As soon as the regime’s forces had been defeated, the extremists had begun to infiltrate Raqqa via their newly opened dawa offices. Haji Bakr kept his files well up-to-date. Some of those who spied for him had previously worked as intelligence agents for Assad, others were rebels who had fallen from favor with local militia leaders and desired revenge, and there were those who simply needed to make a living. Most of the men on his books were in their early twenties and some were only teenagers. As before, the older generation was wary.
As soon as the lists were complete, the process of elimination began. First the ones who had raised their voices in support of freedom and democracy, followed by all those who might do so.
Fear had returned.
* * *
When the Islamists had enough people to spy and sufficient fighters to defend their spies, Abu Bakr al-Baghdadi announced the expansion of ISI—the Islamic State in Iraq—into ISIS—the Islamic State in Iraq and Syria.

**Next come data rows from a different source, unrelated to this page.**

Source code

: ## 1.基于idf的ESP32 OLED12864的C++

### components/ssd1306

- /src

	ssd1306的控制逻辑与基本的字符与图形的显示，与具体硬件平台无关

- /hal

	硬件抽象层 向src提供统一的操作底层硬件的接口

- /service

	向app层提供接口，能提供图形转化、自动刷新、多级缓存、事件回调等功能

The summer of 2013 was a bloody one. The number of disappearances intensified in July, first by the dozens, then by the hundreds. Bodies were found tortured or with bullet holes through the back of their heads; others vanished without a trace. In August, suicide bombers attacked the FSA’s headquarters in Raqqa.
None of the rebel groups helped one another when they were attacked in turn. As long as it did not affect them, they looked the other way. They all believed themselves to be immune from ISIS.
On October 17, 2013, the same day Ayan and Leila took the afternoon flight to Istanbul, ISIS summoned Raqqa’s civilian leaders, clerics, teachers, and lawyers to what was understood to be a reconciliation meeting to discuss how Raqqa was to be governed. Of the three hundred in attendance, only two men dared to criticize the Islamists’ insidious takeover, accusing them of being behind the abductions and the murders.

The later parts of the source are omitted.